A Fábrica de Música chama mais atenção pelo aspecto daquilo que é executado como conteúdo e pela forma como isso é ouvido e apreciado. Não há aspecto na vida relatada em Nós que não seja conduzido à massificação de um modo de ser, pensar e agir. Qualquer coisa que escape de uma noção de ação coletiva e se aproxime de alguma manifestação que beire a originalidade ou a individualidade é tratada como perniciosa: “(...)ser original é violar a igualdade. É aquilo que na linguagem idiota dos antigos era chamado de “ser banal” significa para nós cumprir o dever” (p. 33). Ser trivial e banal é a forma correta de ser. Algo fora disso representa um atentado ao Estado. O original pode gerar o desequilíbrio e é preferível a estagnação a um devir que ponha em risco qualquer verdade instalada.

Isso não quer dizer, porém, que não haja tentativas de manifestações contra esse conjunto de normas, as quais garantem a imutabilidade social e as condições ideais de previsibilidade. D-503 registra em seu diário o ideal da sociedade estática: “Faltam ainda alguns degraus para o ideal. O ideal (está claro)

vai ser quando não acontecer mais nada,(...)” (p. 29). A vida perfeita no Estado é como uma marcha que toca todos os dias exatamente o mesmo compasso, na mesma hora, com os mesmos passos sobre a mesma calçada vítrea.

A imposição de um modo unificado se manifesta também, por exemplo, na forma como o tempo é rigorosamente dividido durante o dia até a determinação de momentos específicos para a vazão sexual. Causa espanto a D-503 a comparação que ele se dá conta ao constatar que o estado antigo consentia com uma vida sexual sem controle: “Com quem, quando e como quisesse (...) De modo absolutamente anticientífico, como animais” (p. 20). O domínio da puericultura não fazia parte das práticas naquela época, como lembra D-503. No tempo do Estado existem as Normas Maternal e Paternal para resolver o problema da reprodução humana. Tudo se converte em norma e regra.

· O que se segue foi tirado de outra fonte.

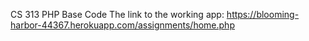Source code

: CS 313 PHP Base Code
The link to the working app: https://blooming-harbor-44367.herokuapp.com/assignments/home.php
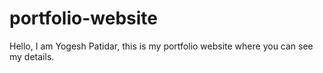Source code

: # portfolio-website
Hello, I am Yogesh Patidar,
this is my portfolio website where you can see my details.
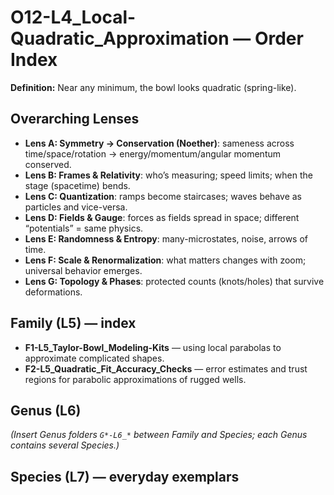 # O12-L4_Local-Quadratic_Approximation — Order Index
**Definition:** Near any minimum, the bowl looks quadratic (spring-like).

## Overarching Lenses

- **Lens A: Symmetry -> Conservation (Noether)**: sameness across time/space/rotation → energy/momentum/angular momentum conserved.
- **Lens B: Frames & Relativity**: who’s measuring; speed limits; when the stage (spacetime) bends.
- **Lens C: Quantization**: ramps become staircases; waves behave as particles and vice-versa.
- **Lens D: Fields & Gauge**: forces as fields spread in space; different “potentials” = same physics.
- **Lens E: Randomness & Entropy**: many-microstates, noise, arrows of time.
- **Lens F: Scale & Renormalization**: what matters changes with zoom; universal behavior emerges.
- **Lens G: Topology & Phases**: protected counts (knots/holes) that survive deformations.

## Family (L5) — index
- **F1-L5_Taylor-Bowl_Modeling-Kits** — using local parabolas to approximate complicated shapes.
- **F2-L5_Quadratic_Fit_Accuracy_Checks** — error estimates and trust regions for parabolic approximations of rugged wells.
## Genus (L6)

_(Insert Genus folders `G*-L6_*` between Family and Species; each Genus contains several Species.)_

## Species (L7) — everyday exemplars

Aldridge destaca que esse “princípio de organização foi emprestado a partir das teorias de gerenciamento industrial do engenheiro americano, Frederick Taylor, que estabeleceu a todos os planos imagináveis da vida privada e pública, métodos e valores obtidos a partir de conceitos mecanicistas da ciência e do pensamento científico” (p. 33). A administração científica se revela no Estado Unificado através de uma vida regulamentada em todos os sentidos e no uso irrestrito de soluções racionalistas para a maioria dos problemas da existência humana. Manter o controle sobre os habitantes é crucial para que nada de imprevisível aconteça. Uma das formas para obter esse controle é o uso das Tábuas dos Mandamentos Horários. Tabelas que definem hora a hora as ocupações dos habitantes. A inspiração desse sistema está relacionada às teorias tayloristas sobre eficiência industrial desenvolvidas para a indústria nas décadas iniciais do século 20. D-503 enaltece a eficiência desse sistema, mas ainda lamenta o fato de ela não ser absolutamente perfeita:

Vou ser franco. Não temos ainda a solução exata da questão da felicidade: duas vezes ao dia das 16 às 17 e das 21 às 22 nosso poderoso organismo único divide se em celular separadas: são as “Horas Pessoais” determinadas pela “Tábua dos mandamentos Horários”. Nessas horas podem se ver nos quartos de alguns as cortinas pudicamente fechadas, outros percorrem a avenida ao ritmo brônzeo da Marcha do estado unificado, terceiros, como eu agora, estão sentados à

escrivaninha. Mas eu creio firmemente, por mais que me chamem de idealista e fantasioso, que mais cedo ou mais tarde, virá o dia em que encontraremos na fórmula geral lugar para estas horas, um dia estes 86.400 segundos entrarão na Tábua dos Mandamentos Horários. (p.19) A Fábrica de Música e as marchas invariavelmente repetidas seguem simplesmente a mesma lógica e são, como o próprio termo induz, fabricadas com o propósito de incutir a cadência repetida do maquinismo inclusive nas horas de folga. Zamiatin não imaginava que o avanço tecnológico seria capaz de desenvolver aparatos capazes de envolver o indivíduo nos momentos ainda mais íntimos da vida doméstica e, nesse aspecto, a Fábrica de Música é menos expressiva, em termos de representações, do que o musicômetro.